Atapana Siakimotu (c. 1948 – 2022) was a Niuean politician, diplomat, and public servant. He served as the speaker of the Niuean Assembly between 2002 and 2011.

== Biography ==
Siakimotu was educated at Niue High School and Avele College (Apia, Samoa) where he was awarded Dux in his final year. Post-secondary school education includes Lincoln College in New Zealand, graduating with a diploma in horticulture. Atapana's work includes teacher and principal of Niue High School, director of education, and as consul-general to New Zealand. He served in many leadership roles including leading the Niue National Dance Group for the 1984 10 year self-government celebrations and leading the Niue bilingual dictionary which was published in 1997.
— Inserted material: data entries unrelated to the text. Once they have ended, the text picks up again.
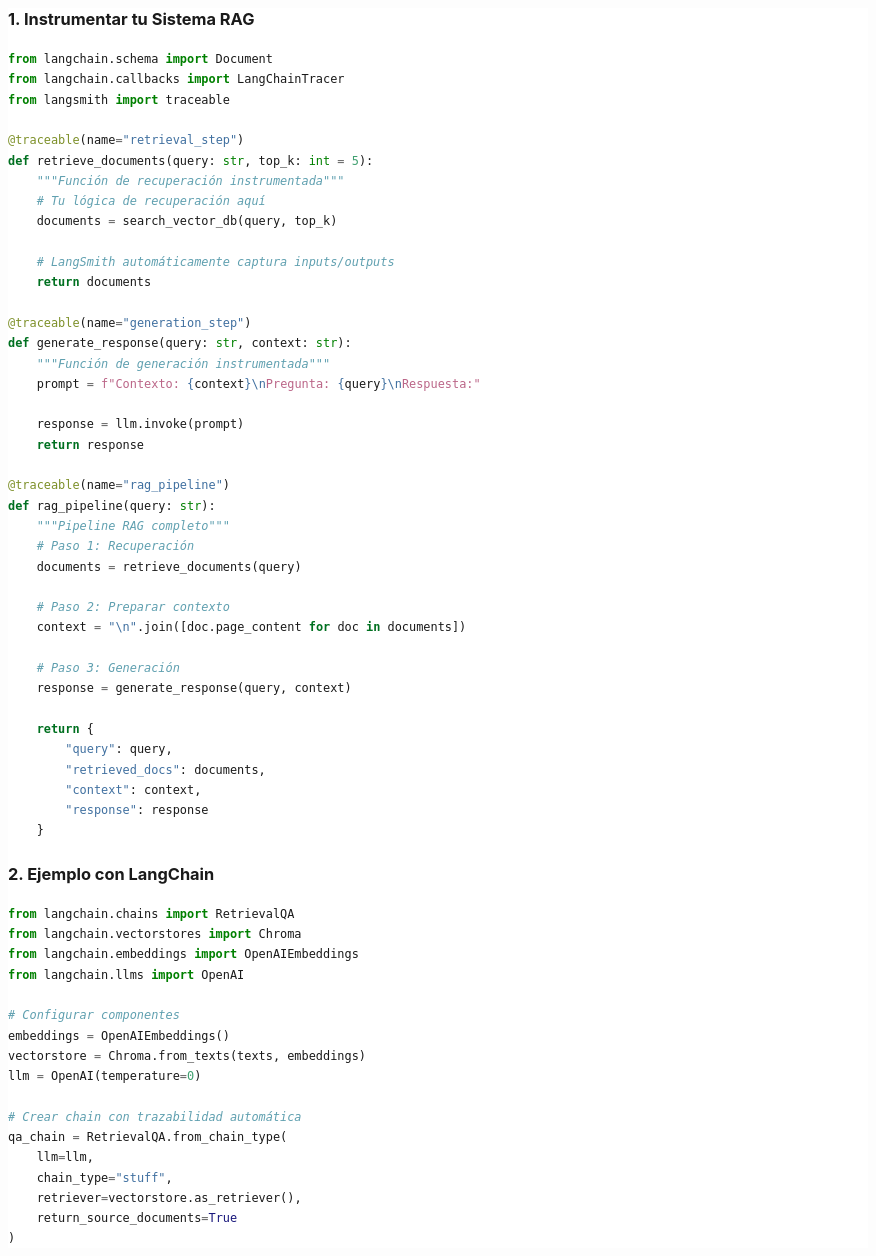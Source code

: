 ### 1. Instrumentar tu Sistema RAG

```python
from langchain.schema import Document
from langchain.callbacks import LangChainTracer
from langsmith import traceable

@traceable(name="retrieval_step")
def retrieve_documents(query: str, top_k: int = 5):
    """Función de recuperación instrumentada"""
    # Tu lógica de recuperación aquí
    documents = search_vector_db(query, top_k)
    
    # LangSmith automáticamente captura inputs/outputs
    return documents

@traceable(name="generation_step") 
def generate_response(query: str, context: str):
    """Función de generación instrumentada"""
    prompt = f"Contexto: {context}\nPregunta: {query}\nRespuesta:"
    
    response = llm.invoke(prompt)
    return response

@traceable(name="rag_pipeline")
def rag_pipeline(query: str):
    """Pipeline RAG completo"""
    # Paso 1: Recuperación
    documents = retrieve_documents(query)
    
    # Paso 2: Preparar contexto
    context = "\n".join([doc.page_content for doc in documents])
    
    # Paso 3: Generación
    response = generate_response(query, context)
    
    return {
        "query": query,
        "retrieved_docs": documents,
        "context": context,
        "response": response
    }
```

### 2. Ejemplo con LangChain

```python
from langchain.chains import RetrievalQA
from langchain.vectorstores import Chroma
from langchain.embeddings import OpenAIEmbeddings
from langchain.llms import OpenAI

# Configurar componentes
embeddings = OpenAIEmbeddings()
vectorstore = Chroma.from_texts(texts, embeddings)
llm = OpenAI(temperature=0)

# Crear chain con trazabilidad automática
qa_chain = RetrievalQA.from_chain_type(
    llm=llm,
    chain_type="stuff",
    retriever=vectorstore.as_retriever(),
    return_source_documents=True
)
```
In the late 1990's he was appointed as Niue consul-general to New Zealand which was based in Auckland. He worked extensively with Niue communities across New Zealand which included promoting the revitalization of Niue language and strengthening both cultural and economic relationships between New Zealand and Niue. Following this post Siakimotu and his family returned to Avatele Niue. He was appointed speaker of the assembly after the 2002 election, and was re-appointed in 2005 and 2008.
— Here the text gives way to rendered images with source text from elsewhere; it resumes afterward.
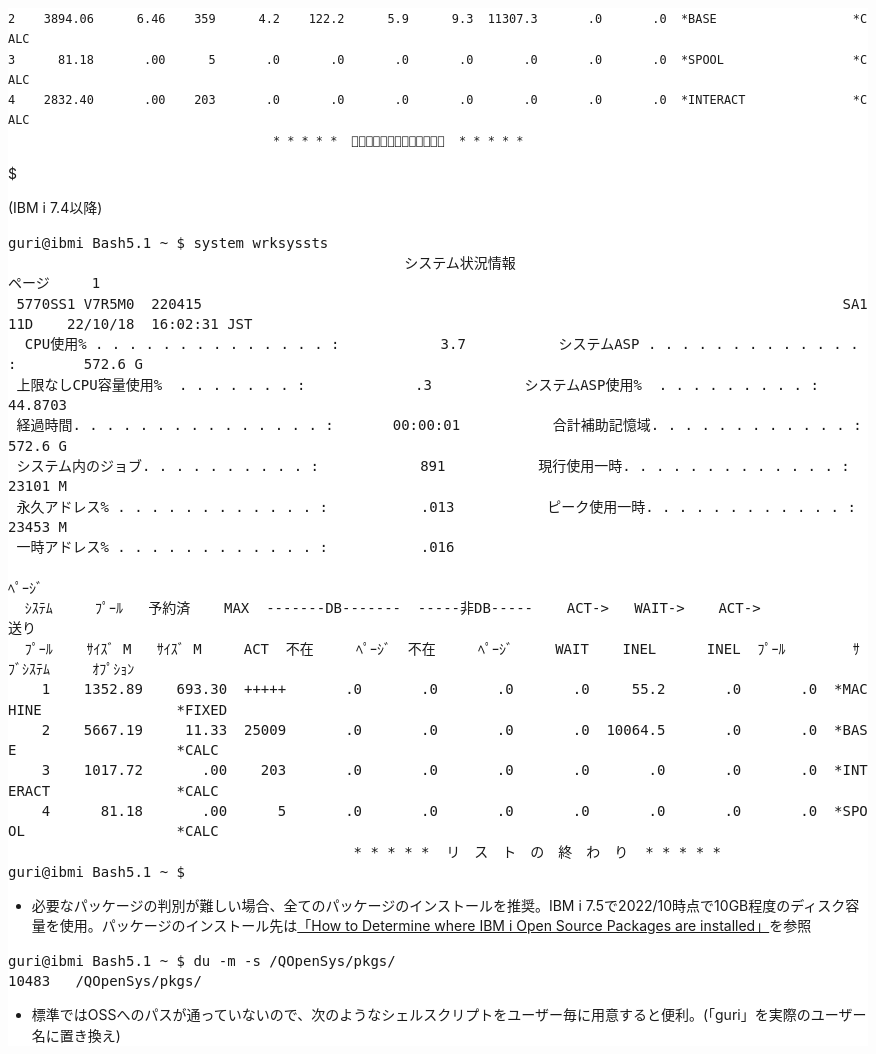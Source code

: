     2    3894.06      6.46    359      4.2    122.2      5.9      9.3  11307.3       .0       .0  *BASE                   *CALC
    3      81.18       .00      5       .0       .0       .0       .0       .0       .0       .0  *SPOOL                  *CALC
    4    2832.40       .00    203       .0       .0       .0       .0       .0       .0       .0  *INTERACT               *CALC
                                         * * * * *    * * * * *
$
</pre>

(IBM i 7.4以降)
<pre>
guri@ibmi Bash5.1 ~ $ system wrksyssts
                                               システム状況情報                                                    ページ     1
 5770SS1 V7R5M0  220415                                                                            SA111D    22/10/18  16:02:31 JST
  CPU使用% . . . . . . . . . . . . . . :            3.7           システムASP . . . . . . . . . . . . . :        572.6 G
 上限なしCPU容量使用%  . . . . . . . :             .3           システムASP使用%  . . . . . . . . . :        44.8703
 経過時間. . . . . . . . . . . . . . . :       00:00:01           合計補助記憶域. . . . . . . . . . . . :        572.6 G
 システム内のジョブ. . . . . . . . . . :            891           現行使用一時. . . . . . . . . . . . . :        23101 M
 永久アドレス% . . . . . . . . . . . . :           .013           ピーク使用一時. . . . . . . . . . . . :        23453 M
 一時アドレス% . . . . . . . . . . . . :           .016
                                                                                                                          ﾍﾟｰｼﾞ
  ｼｽﾃﾑ     ﾌﾟｰﾙ   予約済    MAX  -------DB-------  -----非DB-----    ACT->   WAIT->    ACT->                          送り
  ﾌﾟｰﾙ    ｻｲｽﾞ M   ｻｲｽﾞ M     ACT  不在     ﾍﾟｰｼﾞ  不在     ﾍﾟｰｼﾞ     WAIT    INEL      INEL  ﾌﾟｰﾙ        ｻﾌﾞｼｽﾃﾑ     ｵﾌﾟｼｮﾝ
    1    1352.89    693.30  +++++       .0       .0       .0       .0     55.2       .0       .0  *MACHINE                *FIXED
    2    5667.19     11.33  25009       .0       .0       .0       .0  10064.5       .0       .0  *BASE                   *CALC
    3    1017.72       .00    203       .0       .0       .0       .0       .0       .0       .0  *INTERACT               *CALC
    4      81.18       .00      5       .0       .0       .0       .0       .0       .0       .0  *SPOOL                  *CALC
                                         * * * * *  リ　ス　ト　の　終　わ　り  * * * * *
guri@ibmi Bash5.1 ~ $
</pre>

- 必要なパッケージの判別が難しい場合、全てのパッケージのインストールを推奨。IBM i 7.5で2022/10時点で10GB程度のディスク容量を使用。パッケージのインストール先は[「How to Determine where IBM i Open Source Packages are installed」](https://www.ibm.com/support/pages/how-determine-where-ibm-i-open-source-packages-are-installed)を参照
<pre>
guri@ibmi Bash5.1 ~ $ du -m -s /QOpenSys/pkgs/
10483   /QOpenSys/pkgs/
</pre>
- 標準ではOSSへのパスが通っていないので、次のようなシェルスクリプトをユーザー毎に用意すると便利。(「guri」を実際のユーザー名に置き換え)  

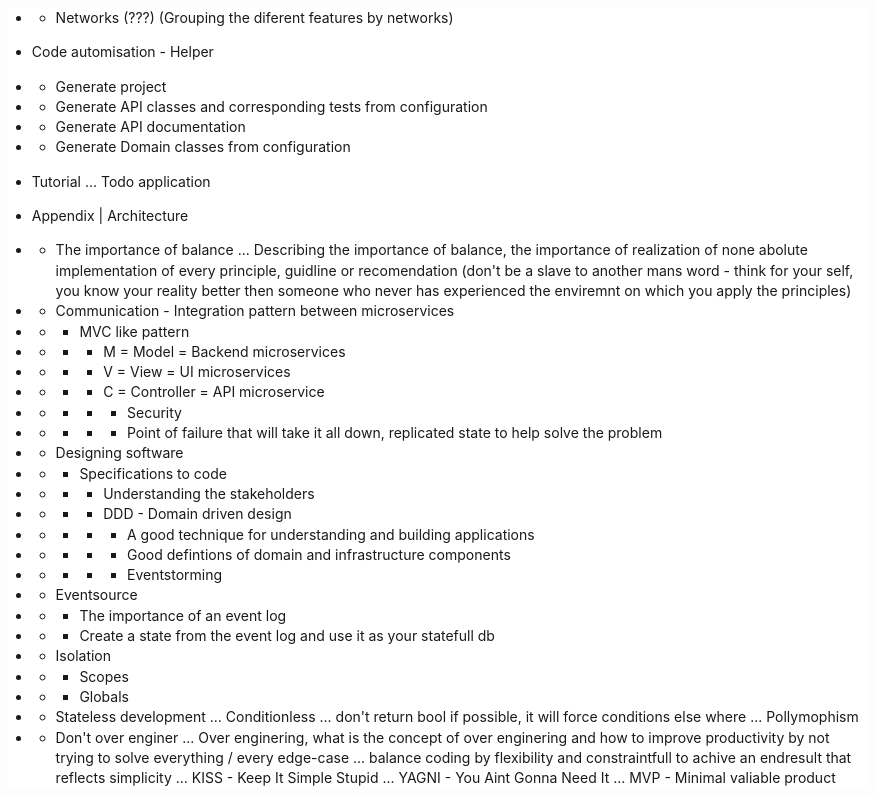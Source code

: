 - - Networks (???) (Grouping the diferent features by networks)

- Code automisation - Helper
- - Generate project
- - Generate API classes and corresponding tests from configuration
- - Generate API documentation
- - Generate Domain classes from configuration

- Tutorial
... Todo application

- Appendix | Architecture

- - The importance of balance
... Describing the importance of balance, the importance of realization of none abolute implementation of every principle, guidline or recomendation (don't be a slave to another mans word - think for your self, you know your reality better then someone who never has experienced the enviremnt on which you apply the principles)

- - Communication - Integration pattern between microservices
- - - MVC like pattern
- - - - M = Model       = Backend microservices
- - - - V = View        = UI microservices
- - - - C = Controller  = API microservice
- - - - - Security
- - - - - Point of failure that will take it all down, replicated state to help solve the problem

- - Designing software
- - - Specifications to code
- - - - Understanding the stakeholders
- - - - DDD - Domain driven design
- - - - - A good technique for understanding and building applications
- - - - - Good defintions of domain and infrastructure components
- - - - - Eventstorming

- - Eventsource
- - - The importance of an event log
- - - Create a state from the event log and use it as your statefull db

- - Isolation
- - - Scopes
- - - Globals

- - Stateless development
... Conditionless
... don't return bool if possible, it will force conditions else where
... Pollymophism

- - Don't over enginer
... Over enginering, what is the concept of over enginering and how to improve productivity by not trying to solve everything / every edge-case
... balance coding by flexibility and constraintfull to achive an endresult that reflects simplicity
... KISS  - Keep It Simple Stupid
... YAGNI - You Aint Gonna Need It
... MVP   - Minimal valiable product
In April 2011, he announced that he would retire at the 2011 election, after serving nine years as speaker. He later served as chair of the Niue Public Service Commission.

Siakimotu contested the seat of Avatele in the 2020 Niuean general election, but was unsuccessful, losing to Poimamao Vakanofiti.

Siakimotu dedicated his life to Niue and the promotion of the vagahau Niue and the aga fakamotu, a composer of Niuean songs and chants, and will be remembered for his commanding voice.

Siakimotu accepted the Niue Public Service Medal as part of the 2022 Niue National Awards but died before he could be presented with the award, which was then presented to his family.